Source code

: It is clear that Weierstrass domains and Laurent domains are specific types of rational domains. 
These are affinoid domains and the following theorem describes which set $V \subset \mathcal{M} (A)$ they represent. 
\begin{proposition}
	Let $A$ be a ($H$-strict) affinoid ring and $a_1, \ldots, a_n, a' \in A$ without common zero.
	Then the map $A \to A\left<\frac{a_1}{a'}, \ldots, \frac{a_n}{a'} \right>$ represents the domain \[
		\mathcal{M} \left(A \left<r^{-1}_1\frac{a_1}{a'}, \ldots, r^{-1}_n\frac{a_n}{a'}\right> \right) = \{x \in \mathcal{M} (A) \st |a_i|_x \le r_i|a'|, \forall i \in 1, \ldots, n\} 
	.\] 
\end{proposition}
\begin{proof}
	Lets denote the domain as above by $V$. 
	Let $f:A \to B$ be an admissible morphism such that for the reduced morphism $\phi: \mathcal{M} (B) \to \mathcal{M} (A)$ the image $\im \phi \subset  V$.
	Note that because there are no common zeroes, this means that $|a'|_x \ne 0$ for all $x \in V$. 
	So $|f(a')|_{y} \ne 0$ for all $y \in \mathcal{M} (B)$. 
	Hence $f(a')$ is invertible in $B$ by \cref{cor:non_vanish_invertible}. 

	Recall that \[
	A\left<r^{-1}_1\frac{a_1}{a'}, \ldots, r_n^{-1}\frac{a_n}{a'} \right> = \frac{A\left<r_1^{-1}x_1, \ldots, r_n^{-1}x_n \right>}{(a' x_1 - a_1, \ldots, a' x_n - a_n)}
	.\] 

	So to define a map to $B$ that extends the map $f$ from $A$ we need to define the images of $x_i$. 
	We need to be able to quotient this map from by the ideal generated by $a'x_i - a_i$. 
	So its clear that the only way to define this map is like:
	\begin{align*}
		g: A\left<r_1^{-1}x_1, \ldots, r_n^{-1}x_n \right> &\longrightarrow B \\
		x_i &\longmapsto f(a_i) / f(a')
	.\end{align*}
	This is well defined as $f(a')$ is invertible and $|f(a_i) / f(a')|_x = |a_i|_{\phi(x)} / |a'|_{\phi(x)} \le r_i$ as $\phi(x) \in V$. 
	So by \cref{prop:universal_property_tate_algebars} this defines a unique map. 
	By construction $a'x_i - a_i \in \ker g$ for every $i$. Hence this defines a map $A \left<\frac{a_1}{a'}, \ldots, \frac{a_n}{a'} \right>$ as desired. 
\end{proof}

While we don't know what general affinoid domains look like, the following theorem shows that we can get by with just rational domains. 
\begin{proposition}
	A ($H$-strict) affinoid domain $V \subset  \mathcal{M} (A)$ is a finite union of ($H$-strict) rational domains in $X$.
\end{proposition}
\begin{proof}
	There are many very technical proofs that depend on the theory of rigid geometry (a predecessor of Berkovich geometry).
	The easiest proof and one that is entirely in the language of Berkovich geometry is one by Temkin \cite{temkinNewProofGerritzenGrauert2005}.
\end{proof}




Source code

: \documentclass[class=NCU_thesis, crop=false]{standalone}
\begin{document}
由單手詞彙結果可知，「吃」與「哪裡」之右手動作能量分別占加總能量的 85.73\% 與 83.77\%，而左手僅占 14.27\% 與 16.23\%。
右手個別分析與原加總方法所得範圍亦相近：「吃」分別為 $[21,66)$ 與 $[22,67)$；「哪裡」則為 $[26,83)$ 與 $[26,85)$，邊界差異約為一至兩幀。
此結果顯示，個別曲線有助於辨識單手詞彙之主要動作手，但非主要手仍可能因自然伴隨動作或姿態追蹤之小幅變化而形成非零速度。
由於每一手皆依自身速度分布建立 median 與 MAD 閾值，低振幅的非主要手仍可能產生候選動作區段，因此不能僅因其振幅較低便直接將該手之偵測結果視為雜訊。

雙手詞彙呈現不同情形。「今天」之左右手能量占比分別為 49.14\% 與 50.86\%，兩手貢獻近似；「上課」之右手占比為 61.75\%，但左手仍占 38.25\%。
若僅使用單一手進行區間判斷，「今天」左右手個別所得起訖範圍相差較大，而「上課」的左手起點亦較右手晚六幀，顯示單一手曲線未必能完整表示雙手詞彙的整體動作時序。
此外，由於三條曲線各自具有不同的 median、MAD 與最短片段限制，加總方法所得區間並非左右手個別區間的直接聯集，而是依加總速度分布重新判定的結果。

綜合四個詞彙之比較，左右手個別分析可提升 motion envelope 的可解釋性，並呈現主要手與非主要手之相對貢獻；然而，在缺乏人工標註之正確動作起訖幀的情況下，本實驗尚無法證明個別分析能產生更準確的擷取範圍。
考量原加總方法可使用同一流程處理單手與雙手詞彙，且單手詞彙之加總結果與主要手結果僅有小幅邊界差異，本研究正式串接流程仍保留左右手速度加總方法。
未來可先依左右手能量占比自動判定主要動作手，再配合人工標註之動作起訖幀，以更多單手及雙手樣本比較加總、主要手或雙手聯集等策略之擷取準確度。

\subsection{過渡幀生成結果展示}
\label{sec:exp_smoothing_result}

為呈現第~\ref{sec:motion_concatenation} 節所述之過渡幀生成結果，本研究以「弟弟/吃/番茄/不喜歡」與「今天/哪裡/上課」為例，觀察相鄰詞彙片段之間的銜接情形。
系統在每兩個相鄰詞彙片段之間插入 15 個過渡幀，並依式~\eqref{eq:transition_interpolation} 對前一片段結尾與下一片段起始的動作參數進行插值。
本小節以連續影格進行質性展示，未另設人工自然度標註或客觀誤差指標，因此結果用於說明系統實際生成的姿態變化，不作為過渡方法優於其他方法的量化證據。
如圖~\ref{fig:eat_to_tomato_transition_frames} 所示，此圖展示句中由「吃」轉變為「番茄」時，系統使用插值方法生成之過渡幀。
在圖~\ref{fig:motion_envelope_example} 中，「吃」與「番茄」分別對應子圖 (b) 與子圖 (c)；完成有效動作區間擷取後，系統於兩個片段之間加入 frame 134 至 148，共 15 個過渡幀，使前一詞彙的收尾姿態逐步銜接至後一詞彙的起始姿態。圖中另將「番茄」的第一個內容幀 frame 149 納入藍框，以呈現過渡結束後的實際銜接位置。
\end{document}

> WHAT IS REQUIRED
The lines above that hold the word "domains" should be found and copied out.

> EXERCISE OUTPUT
: It is clear that Weierstrass domains and Laurent domains are specific types of rational domains. 
These are affinoid domains and the following theorem describes which set $V \subset \mathcal{M} (A)$ they represent. 
While we don't know what general affinoid domains look like, the following theorem shows that we can get by with just rational domains. 
	A ($H$-strict) affinoid domain $V \subset  \mathcal{M} (A)$ is a finite union of ($H$-strict) rational domains in $X$.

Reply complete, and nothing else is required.